Introduction to R - Datastructures
rpi.analyticsdojo.com
Overview
Common to R and Python
- Vectors
- Opearations on Numeric and String Variables
- Lists
Vectors in R
- The most basic form of an R object is a vector.
- In fact, individual (scalar) values (variables) are vectors of length one.
- An R vector is a single set of values in a particular order of the same type.
- We can concatenate values into a vector with c():
ages<-c(18,19,18,23)
- Comparable Python objects include Panda Series and single dimensional numpy array.

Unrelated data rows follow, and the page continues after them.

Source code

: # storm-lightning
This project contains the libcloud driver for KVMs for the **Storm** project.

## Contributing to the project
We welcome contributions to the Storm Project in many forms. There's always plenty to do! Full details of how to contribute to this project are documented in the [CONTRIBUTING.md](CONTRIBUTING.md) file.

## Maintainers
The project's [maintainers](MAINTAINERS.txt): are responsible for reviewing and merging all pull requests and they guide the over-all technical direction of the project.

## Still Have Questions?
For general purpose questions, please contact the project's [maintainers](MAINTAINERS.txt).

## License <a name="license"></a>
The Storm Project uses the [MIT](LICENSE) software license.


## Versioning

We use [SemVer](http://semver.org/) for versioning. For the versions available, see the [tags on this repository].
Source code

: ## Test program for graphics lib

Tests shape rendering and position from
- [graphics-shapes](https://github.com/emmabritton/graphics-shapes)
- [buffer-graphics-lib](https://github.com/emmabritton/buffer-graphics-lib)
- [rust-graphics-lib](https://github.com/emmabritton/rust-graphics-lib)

- While Python arrays start at 0, R arrays start at index position 1.
ages<-c(18,19,18,23)
ages
ages[1]
ages[2:4]
Vectors Type in R
- Items in a vector must be of the same type.
- Character. These are the clear character vectors. (Typically use quotes to add to these vectors.)

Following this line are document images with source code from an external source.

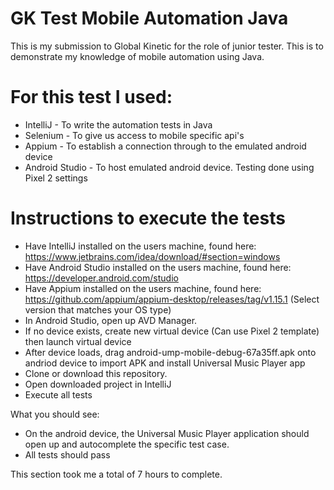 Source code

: # GK Test Mobile Automation Java

This is my submission to Global Kinetic for the role of junior tester. This is to demonstrate my knowledge of mobile automation using Java.
# For this test I used:

  - IntelliJ - To write the automation tests in Java
  - Selenium - To give us access to mobile specific api's
  - Appium - To establish a connection through to the emulated android device
  - Android Studio - To host emulated android device. Testing done using Pixel 2 settings

# Instructions to execute the tests

  - Have IntelliJ installed on the users machine, found here: https://www.jetbrains.com/idea/download/#section=windows
  - Have Android Studio installed on the users machine, found here: https://developer.android.com/studio
  - Have Appium installed on the users machine, found here: https://github.com/appium/appium-desktop/releases/tag/v1.15.1 (Select version that matches your OS type)
  - In Android Studio, open up AVD Manager.
  - If no device exists, create new virtual device (Can use Pixel 2 template) then launch virtual device
  - After device loads, drag android-ump-mobile-debug-67a35ff.apk onto andriod device to import APK and install Universal Music Player app
  - Clone or download this repository.
  - Open downloaded project in IntelliJ
  - Execute all tests 


What you should see:
  - On the android device, the Universal Music Player application should open up and autocomplete the specific test case.
  - All tests should pass

This section took me a total of 7 hours to complete.
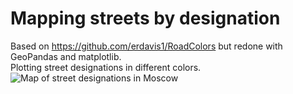 # Mapping streets by designation
Based on https://github.com/erdavis1/RoadColors but redone with GeoPandas and matplotlib.  
Plotting street designations in different colors.  
![Map of street designations in Moscow](images/moscow_english.png?raw=true "Map of street designations in Moscow")  
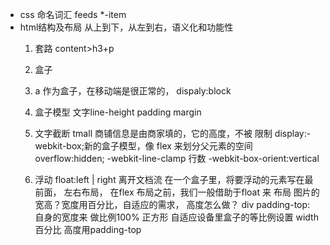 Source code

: - css 命名词汇
  feeds *-item
- html结构及布局
从上到下，从左到右，语义化和功能性
  1. 套路
  content>h3+p
  2. 盒子
  3. a 作为盒子，在移动端是很正常的，
  dispaly:block
  4. 盒子模型 
  文字line-height padding margin
  5. 文字截断
  tmall 商铺信息是由商家填的，它的高度，不被
  限制
  display:-webkit-box;新的盒子模型，像
  flex 来划分父元素的空间
  overflow:hidden;
  -webkit-line-clamp 行数
  -webkit-box-orient:vertical

  6. 浮动  float:left | right 
  离开文档流
  在一个盒子里，将要浮动的元素写在最前面，
  左右布局，
  在flex 布局之前，我们一般借助于float 来
  布局
  图片的宽高？宽度用百分比，自适应的需求，
  高度怎么做？ div padding-top: 自身的宽度来
  做比例100%  正方形
  自适应设备里盒子的等比例设置 width 百分比
  高度用padding-top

- Numeric. Numbers in a set. Note there is not a different type.
- Boolean. TRUE or FALSE values in a set.
- Factor. A situation in which there is a select set of options. Things such as states or zip codes. These are typically things which are related to dummy variables, a topic we will discuss later.

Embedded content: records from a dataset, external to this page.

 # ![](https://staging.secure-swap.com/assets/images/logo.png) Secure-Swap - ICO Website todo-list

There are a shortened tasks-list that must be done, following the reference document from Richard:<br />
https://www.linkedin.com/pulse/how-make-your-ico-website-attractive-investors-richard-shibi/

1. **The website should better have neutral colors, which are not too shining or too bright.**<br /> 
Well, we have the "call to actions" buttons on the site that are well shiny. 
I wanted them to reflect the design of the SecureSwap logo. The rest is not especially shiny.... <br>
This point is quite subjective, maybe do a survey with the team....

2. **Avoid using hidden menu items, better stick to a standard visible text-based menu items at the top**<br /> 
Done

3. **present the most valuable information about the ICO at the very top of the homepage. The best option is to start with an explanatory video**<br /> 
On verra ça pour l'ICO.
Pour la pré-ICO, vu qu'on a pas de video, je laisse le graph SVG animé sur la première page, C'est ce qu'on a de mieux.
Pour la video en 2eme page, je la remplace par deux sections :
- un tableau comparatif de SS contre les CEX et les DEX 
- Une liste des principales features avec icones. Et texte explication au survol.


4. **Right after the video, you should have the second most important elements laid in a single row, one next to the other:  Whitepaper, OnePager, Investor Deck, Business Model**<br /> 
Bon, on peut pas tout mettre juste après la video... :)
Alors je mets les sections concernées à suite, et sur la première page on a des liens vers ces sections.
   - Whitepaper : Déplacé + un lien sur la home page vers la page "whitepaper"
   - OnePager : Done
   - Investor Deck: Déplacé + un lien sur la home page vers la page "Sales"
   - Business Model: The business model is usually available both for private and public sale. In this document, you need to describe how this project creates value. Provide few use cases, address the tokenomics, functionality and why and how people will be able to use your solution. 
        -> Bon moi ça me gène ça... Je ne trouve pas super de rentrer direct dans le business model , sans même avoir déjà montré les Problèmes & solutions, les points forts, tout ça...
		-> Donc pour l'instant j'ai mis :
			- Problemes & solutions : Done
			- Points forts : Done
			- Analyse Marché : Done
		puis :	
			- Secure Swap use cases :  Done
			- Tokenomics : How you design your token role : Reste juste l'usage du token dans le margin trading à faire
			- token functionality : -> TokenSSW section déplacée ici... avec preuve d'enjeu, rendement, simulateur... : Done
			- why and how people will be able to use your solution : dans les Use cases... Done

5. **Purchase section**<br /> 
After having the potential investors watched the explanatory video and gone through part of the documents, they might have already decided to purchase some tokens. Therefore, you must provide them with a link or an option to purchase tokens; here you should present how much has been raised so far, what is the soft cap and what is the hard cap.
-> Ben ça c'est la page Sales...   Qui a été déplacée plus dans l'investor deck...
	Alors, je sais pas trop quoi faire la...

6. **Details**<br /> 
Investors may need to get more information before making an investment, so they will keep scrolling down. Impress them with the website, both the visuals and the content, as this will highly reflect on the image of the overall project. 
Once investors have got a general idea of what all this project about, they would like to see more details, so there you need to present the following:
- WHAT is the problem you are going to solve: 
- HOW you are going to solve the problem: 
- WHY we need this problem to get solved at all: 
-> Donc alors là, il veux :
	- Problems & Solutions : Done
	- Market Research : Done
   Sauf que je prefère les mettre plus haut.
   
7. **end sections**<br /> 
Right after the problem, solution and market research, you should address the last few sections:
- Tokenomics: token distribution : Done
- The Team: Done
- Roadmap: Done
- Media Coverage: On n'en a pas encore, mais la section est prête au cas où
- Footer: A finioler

- Determine the data type by using the
str
command:str(teachers)
names<-c("Sally", "Jason", "Bob", "Susy") #Text
female<-c(TRUE, FALSE, FALSE, TRUE) #While Python uses True and False, R uses TRUE and FALSE.
teachers<-c("Smith", "Johnson", "Johnson", "Smith")
teachers.f<-factor(teachers)
grades<-c(20, 15, 13, 19) #25 points possible
gradesdec<-c(20.32, 15.32, 13.12, 19.32) #25 points possible
str(names)
str(female)
str(teachers)
str(teachers.f)
str(grades) #Note that the grades and gradesdec are both numeric.
str(gradesdec) #Note that the grades and gradesdec are both numeric.
Strings in R
- Lot’s of different types of operations we can perform on Strings.
chars <- c('hi', 'hallo', "mother's", 'father\'s', "He said, \'hi\'" )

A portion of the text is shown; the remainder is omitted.